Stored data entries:
_____

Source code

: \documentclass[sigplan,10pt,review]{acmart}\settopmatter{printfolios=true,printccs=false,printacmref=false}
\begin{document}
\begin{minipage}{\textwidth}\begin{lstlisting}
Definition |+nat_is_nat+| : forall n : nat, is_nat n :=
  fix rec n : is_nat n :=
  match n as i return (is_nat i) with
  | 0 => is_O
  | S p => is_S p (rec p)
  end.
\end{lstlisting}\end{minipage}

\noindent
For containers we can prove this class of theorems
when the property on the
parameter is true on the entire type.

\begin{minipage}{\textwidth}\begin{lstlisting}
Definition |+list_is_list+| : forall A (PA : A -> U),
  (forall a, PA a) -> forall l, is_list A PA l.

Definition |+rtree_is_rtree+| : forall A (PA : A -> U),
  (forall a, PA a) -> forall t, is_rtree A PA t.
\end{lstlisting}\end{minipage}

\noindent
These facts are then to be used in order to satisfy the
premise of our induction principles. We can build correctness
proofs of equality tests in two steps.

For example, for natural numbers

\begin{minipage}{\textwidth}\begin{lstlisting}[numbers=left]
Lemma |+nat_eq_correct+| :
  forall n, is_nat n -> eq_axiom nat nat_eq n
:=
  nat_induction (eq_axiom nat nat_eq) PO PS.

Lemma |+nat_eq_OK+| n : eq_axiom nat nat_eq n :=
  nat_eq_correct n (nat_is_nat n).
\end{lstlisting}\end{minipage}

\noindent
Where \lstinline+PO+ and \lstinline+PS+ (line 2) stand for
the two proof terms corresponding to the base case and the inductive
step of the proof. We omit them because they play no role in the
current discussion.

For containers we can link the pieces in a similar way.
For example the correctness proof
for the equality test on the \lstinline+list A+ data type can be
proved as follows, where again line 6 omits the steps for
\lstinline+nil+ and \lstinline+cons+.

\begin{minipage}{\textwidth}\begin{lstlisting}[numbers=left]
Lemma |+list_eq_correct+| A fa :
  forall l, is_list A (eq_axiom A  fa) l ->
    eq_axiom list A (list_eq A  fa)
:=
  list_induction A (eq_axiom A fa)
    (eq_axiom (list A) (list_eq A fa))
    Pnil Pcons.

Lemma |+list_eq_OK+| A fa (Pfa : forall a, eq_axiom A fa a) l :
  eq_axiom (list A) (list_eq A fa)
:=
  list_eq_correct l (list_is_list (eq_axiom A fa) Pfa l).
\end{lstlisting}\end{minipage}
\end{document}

_____

Goal of the exercise: Could you reproduce every record exactly as shown above?

Exercise solution:
Source code

: \documentclass[sigplan,10pt,review]{acmart}\settopmatter{printfolios=true,printccs=false,printacmref=false}
\begin{document}
\begin{minipage}{\textwidth}\begin{lstlisting}
Definition |+nat_is_nat+| : forall n : nat, is_nat n :=
  fix rec n : is_nat n :=
  match n as i return (is_nat i) with
  | 0 => is_O
  | S p => is_S p (rec p)
  end.
\end{lstlisting}\end{minipage}

\noindent
For containers we can prove this class of theorems
when the property on the
parameter is true on the entire type.

\begin{minipage}{\textwidth}\begin{lstlisting}
Definition |+list_is_list+| : forall A (PA : A -> U),
  (forall a, PA a) -> forall l, is_list A PA l.

Definition |+rtree_is_rtree+| : forall A (PA : A -> U),
  (forall a, PA a) -> forall t, is_rtree A PA t.
\end{lstlisting}\end{minipage}

\noindent
These facts are then to be used in order to satisfy the
premise of our induction principles. We can build correctness
proofs of equality tests in two steps.

For example, for natural numbers

\begin{minipage}{\textwidth}\begin{lstlisting}[numbers=left]
Lemma |+nat_eq_correct+| :
  forall n, is_nat n -> eq_axiom nat nat_eq n
:=
  nat_induction (eq_axiom nat nat_eq) PO PS.

Lemma |+nat_eq_OK+| n : eq_axiom nat nat_eq n :=
  nat_eq_correct n (nat_is_nat n).
\end{lstlisting}\end{minipage}

\noindent
Where \lstinline+PO+ and \lstinline+PS+ (line 2) stand for
the two proof terms corresponding to the base case and the inductive
step of the proof. We omit them because they play no role in the
current discussion.

For containers we can link the pieces in a similar way.
For example the correctness proof
for the equality test on the \lstinline+list A+ data type can be
proved as follows, where again line 6 omits the steps for
\lstinline+nil+ and \lstinline+cons+.

\begin{minipage}{\textwidth}\begin{lstlisting}[numbers=left]
Lemma |+list_eq_correct+| A fa :
  forall l, is_list A (eq_axiom A  fa) l ->
    eq_axiom list A (list_eq A  fa)
:=
  list_induction A (eq_axiom A fa)
    (eq_axiom (list A) (list_eq A fa))
    Pnil Pcons.

Lemma |+list_eq_OK+| A fa (Pfa : forall a, eq_axiom A fa a) l :
  eq_axiom (list A) (list_eq A fa)
:=
  list_eq_correct l (list_is_list (eq_axiom A fa) Pfa l).
\end{lstlisting}\end{minipage}
\end{document}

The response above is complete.